##### Data listing #####

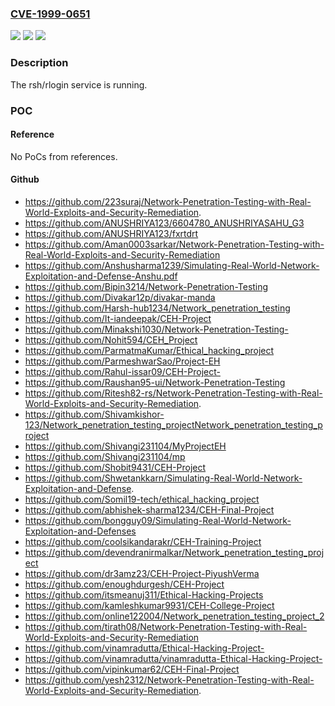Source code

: ### [CVE-1999-0651](https://cve.mitre.org/cgi-bin/cvename.cgi?name=CVE-1999-0651)
![](https://img.shields.io/static/v1?label=Product&message=n%2Fa&color=blue)
![](https://img.shields.io/static/v1?label=Version&message=n%2Fa&color=blue)
![](https://img.shields.io/static/v1?label=Vulnerability&message=n%2Fa&color=brighgreen)

### Description

The rsh/rlogin service is running.

### POC

#### Reference
No PoCs from references.

#### Github
- https://github.com/223suraj/Network-Penetration-Testing-with-Real-World-Exploits-and-Security-Remediation.
- https://github.com/ANUSHRIYA123/6604780_ANUSHRIYASAHU_G3
- https://github.com/ANUSHRIYA123/fxrtdrt
- https://github.com/Aman0003sarkar/Network-Penetration-Testing-with-Real-World-Exploits-and-Security-Remediation
- https://github.com/Anshusharma1239/Simulating-Real-World-Network-Exploitation-and-Defense-Anshu.pdf
- https://github.com/Bipin3214/Network-Penetration-Testing
- https://github.com/Divakar12p/divakar-manda
- https://github.com/Harsh-hub1234/Network_penetration_testing
- https://github.com/It-iandeepak/CEH-Project
- https://github.com/Minakshi1030/Network-Penetration-Testing-
- https://github.com/Nohit594/CEH_Project
- https://github.com/ParmatmaKumar/Ethical_hacking_project
- https://github.com/ParmeshwarSao/Project-EH
- https://github.com/Rahul-issar09/CEH-Project-
- https://github.com/Raushan95-ui/Network-Penetration-Testing
- https://github.com/Ritesh82-rs/Network-Penetration-Testing-with-Real-World-Exploits-and-Security-Remediation.
- https://github.com/Shivamkishor-123/Network_penetration_testing_projectNetwork_penetration_testing_project
- https://github.com/Shivangi231104/MyProjectEH
- https://github.com/Shivangi231104/mp
- https://github.com/Shobit9431/CEH-Project
- https://github.com/Shwetankkarn/Simulating-Real-World-Network-Exploitation-and-Defense.
- https://github.com/Somil19-tech/ethical_hacking_project
- https://github.com/abhishek-sharma1234/CEH-Final-Project
- https://github.com/bongguy09/Simulating-Real-World-Network-Exploitation-and-Defenses
- https://github.com/coolsikandarakr/CEH-Training-Project
- https://github.com/devendranirmalkar/Network_penetration_testing_project
- https://github.com/dr3amz23/CEH-Project-PiyushVerma
- https://github.com/enoughdurgesh/CEH-Project
- https://github.com/itsmeanuj311/Ethical-Hacking-Projects
- https://github.com/kamleshkumar9931/CEH-College-Project
- https://github.com/online122004/Network_penetration_testing_project_2
- https://github.com/tirath08/Network-Penetration-Testing-with-Real-World-Exploits-and-Security-Remediation
- https://github.com/vinamradutta/Ethical-Hacking-Project-
- https://github.com/vinamradutta/vinamradutta-Ethical-Hacking-Project-
- https://github.com/vipinkumar62/CEH-Final-Project
- https://github.com/yesh2312/Network-Penetration-Testing-with-Real-World-Exploits-and-Security-Remediation.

#####

-- Work instructions --
Your task is to transcribe, with no changes, only the lines of the listing above that lie between the line holding "- https://github.com/ParmeshwarSao/Project-EH" and the line holding "- https://github.com/itsmeanuj311/Ethical-Hacking-Projects", inclusive.

-- Response area --
- https://github.com/ParmeshwarSao/Project-EH
- https://github.com/Rahul-issar09/CEH-Project-
- https://github.com/Raushan95-ui/Network-Penetration-Testing
- https://github.com/Ritesh82-rs/Network-Penetration-Testing-with-Real-World-Exploits-and-Security-Remediation.
- https://github.com/Shivamkishor-123/Network_penetration_testing_projectNetwork_penetration_testing_project
- https://github.com/Shivangi231104/MyProjectEH
- https://github.com/Shivangi231104/mp
- https://github.com/Shobit9431/CEH-Project
- https://github.com/Shwetankkarn/Simulating-Real-World-Network-Exploitation-and-Defense.
- https://github.com/Somil19-tech/ethical_hacking_project
- https://github.com/abhishek-sharma1234/CEH-Final-Project
- https://github.com/bongguy09/Simulating-Real-World-Network-Exploitation-and-Defenses
- https://github.com/coolsikandarakr/CEH-Training-Project
- https://github.com/devendranirmalkar/Network_penetration_testing_project
- https://github.com/dr3amz23/CEH-Project-PiyushVerma
- https://github.com/enoughdurgesh/CEH-Project
- https://github.com/itsmeanuj311/Ethical-Hacking-Projects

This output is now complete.